» DESCRIPTION OF THE TASK
Find every line in the records below that holds the word "Hermine", and copy each one.

[Source texts of formatted documents]
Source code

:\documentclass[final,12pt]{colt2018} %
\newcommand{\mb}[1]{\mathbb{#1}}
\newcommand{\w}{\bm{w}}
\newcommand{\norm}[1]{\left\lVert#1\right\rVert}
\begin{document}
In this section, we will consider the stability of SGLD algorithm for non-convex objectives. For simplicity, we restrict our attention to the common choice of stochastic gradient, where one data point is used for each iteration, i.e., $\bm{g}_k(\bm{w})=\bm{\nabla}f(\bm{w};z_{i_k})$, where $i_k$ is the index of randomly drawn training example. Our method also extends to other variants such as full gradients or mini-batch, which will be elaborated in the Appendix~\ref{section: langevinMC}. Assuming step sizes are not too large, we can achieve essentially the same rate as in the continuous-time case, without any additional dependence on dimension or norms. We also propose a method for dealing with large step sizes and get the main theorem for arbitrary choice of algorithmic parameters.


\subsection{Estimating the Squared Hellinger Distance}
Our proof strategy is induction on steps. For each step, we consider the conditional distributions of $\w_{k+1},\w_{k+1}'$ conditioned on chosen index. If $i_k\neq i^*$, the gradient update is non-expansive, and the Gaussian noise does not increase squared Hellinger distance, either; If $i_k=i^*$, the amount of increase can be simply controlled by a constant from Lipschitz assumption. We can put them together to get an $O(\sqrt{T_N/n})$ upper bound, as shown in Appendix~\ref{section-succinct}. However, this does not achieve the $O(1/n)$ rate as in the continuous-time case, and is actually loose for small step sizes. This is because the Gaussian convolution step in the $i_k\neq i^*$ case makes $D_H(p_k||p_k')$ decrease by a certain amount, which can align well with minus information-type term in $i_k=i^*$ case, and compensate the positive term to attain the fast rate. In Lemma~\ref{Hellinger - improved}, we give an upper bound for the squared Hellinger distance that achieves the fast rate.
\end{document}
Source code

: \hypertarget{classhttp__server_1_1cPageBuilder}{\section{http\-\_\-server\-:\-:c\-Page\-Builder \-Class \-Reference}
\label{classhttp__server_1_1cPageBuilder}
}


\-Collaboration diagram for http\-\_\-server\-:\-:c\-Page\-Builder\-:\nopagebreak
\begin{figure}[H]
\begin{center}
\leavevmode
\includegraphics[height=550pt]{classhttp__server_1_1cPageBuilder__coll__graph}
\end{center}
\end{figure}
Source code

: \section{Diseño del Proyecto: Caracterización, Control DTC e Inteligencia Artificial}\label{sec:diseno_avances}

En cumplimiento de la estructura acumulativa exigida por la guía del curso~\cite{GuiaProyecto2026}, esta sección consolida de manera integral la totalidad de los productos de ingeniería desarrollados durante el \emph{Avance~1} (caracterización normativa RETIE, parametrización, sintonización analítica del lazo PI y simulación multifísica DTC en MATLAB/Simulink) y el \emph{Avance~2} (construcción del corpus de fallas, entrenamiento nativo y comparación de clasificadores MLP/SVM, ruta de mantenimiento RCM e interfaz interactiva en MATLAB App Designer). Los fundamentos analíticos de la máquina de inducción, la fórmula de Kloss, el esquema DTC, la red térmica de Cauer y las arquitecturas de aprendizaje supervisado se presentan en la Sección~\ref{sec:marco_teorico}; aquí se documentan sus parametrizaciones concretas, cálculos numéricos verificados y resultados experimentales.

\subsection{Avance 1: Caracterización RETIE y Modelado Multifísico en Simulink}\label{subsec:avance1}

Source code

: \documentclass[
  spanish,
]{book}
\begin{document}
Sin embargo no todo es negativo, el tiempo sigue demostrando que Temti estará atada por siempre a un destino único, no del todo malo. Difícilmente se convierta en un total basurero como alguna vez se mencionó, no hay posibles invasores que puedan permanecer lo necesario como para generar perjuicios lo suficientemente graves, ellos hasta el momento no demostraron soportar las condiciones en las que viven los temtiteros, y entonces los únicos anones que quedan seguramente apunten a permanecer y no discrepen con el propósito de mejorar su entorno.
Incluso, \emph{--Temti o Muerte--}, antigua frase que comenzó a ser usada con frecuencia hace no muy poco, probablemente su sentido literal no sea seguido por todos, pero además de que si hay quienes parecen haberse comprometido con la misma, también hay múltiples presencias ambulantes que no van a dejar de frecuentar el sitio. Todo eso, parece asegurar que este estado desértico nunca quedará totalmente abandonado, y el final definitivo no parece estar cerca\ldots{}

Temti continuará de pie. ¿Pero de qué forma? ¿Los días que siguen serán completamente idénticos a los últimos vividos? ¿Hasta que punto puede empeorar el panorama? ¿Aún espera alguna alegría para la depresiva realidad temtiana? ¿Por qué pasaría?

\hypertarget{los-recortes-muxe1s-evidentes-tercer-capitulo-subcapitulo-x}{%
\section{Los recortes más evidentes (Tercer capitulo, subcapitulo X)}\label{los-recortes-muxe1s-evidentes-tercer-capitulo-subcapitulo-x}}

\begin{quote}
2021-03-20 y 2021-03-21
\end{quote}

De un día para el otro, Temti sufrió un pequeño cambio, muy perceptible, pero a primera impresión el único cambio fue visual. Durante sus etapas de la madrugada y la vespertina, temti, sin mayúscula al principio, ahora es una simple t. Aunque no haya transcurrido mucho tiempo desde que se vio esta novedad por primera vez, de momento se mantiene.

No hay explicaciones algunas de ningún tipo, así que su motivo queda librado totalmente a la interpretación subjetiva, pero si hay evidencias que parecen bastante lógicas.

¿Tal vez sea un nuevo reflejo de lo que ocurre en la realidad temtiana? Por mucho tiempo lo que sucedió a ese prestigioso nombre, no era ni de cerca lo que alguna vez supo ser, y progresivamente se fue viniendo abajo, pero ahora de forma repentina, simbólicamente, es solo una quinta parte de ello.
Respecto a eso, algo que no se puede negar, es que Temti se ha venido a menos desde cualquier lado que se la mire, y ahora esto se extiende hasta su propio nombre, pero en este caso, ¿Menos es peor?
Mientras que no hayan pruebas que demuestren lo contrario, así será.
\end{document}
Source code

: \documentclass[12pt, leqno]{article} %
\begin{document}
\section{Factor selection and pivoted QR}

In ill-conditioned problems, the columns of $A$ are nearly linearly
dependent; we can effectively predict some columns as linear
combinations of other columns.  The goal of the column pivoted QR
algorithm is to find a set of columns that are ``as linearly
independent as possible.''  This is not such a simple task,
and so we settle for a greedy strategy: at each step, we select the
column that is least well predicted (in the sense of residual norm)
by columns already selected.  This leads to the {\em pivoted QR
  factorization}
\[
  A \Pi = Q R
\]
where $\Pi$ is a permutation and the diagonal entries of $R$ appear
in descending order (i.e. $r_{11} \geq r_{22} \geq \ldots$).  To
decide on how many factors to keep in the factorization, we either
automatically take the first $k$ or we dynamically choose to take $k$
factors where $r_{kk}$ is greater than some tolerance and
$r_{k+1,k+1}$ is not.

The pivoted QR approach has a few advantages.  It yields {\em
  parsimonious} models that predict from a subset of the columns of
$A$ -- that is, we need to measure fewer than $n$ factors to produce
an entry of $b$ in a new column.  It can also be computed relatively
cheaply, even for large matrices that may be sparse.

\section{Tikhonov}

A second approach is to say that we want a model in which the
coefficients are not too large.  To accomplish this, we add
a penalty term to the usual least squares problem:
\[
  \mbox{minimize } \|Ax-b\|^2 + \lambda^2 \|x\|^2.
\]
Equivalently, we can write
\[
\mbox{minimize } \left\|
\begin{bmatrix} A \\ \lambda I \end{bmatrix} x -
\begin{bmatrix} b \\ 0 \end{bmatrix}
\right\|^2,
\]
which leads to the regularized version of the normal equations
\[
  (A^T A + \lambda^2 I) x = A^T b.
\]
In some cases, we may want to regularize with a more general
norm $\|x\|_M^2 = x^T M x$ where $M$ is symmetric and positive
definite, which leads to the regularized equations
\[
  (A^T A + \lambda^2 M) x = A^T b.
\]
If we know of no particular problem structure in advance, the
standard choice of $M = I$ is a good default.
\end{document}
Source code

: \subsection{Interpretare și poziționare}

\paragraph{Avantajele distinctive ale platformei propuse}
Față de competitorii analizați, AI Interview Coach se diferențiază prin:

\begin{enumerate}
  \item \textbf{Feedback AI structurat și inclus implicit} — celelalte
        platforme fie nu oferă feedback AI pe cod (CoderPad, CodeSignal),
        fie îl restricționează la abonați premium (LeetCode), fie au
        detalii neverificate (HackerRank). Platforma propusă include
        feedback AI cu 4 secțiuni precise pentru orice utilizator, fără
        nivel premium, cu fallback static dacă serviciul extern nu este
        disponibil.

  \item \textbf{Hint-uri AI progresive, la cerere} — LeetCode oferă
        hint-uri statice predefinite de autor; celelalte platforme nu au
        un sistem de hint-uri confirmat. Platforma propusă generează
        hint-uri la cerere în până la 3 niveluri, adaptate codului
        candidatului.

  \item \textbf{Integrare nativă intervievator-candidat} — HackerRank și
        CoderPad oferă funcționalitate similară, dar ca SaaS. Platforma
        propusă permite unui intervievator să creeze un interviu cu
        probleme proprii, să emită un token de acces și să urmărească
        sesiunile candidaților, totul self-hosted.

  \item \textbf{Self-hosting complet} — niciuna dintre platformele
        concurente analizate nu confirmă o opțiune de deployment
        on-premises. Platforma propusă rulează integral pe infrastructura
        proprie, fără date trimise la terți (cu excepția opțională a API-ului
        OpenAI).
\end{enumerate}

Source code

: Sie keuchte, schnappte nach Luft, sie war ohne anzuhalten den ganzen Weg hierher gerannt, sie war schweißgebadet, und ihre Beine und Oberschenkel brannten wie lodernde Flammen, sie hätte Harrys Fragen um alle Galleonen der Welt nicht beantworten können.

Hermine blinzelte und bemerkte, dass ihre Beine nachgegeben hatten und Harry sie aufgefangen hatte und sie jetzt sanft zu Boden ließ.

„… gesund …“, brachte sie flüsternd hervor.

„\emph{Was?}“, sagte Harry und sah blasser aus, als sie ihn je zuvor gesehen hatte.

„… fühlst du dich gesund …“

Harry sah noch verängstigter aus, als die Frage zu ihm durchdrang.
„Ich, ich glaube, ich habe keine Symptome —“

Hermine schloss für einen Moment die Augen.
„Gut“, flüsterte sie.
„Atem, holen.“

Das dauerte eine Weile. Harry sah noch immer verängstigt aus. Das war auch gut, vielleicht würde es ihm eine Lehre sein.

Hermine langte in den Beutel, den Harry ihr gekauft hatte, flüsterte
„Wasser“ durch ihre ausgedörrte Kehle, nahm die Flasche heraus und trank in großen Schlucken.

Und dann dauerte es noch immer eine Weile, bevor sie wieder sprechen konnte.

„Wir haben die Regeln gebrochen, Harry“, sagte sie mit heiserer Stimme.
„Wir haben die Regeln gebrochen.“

» ANSWER TO THIS EXERCISE
Hermine blinzelte und bemerkte, dass ihre Beine nachgegeben hatten und Harry sie aufgefangen hatte und sie jetzt sanft zu Boden ließ.
Hermine schloss für einen Moment die Augen.
Hermine langte in den Beutel, den Harry ihr gekauft hatte, flüsterte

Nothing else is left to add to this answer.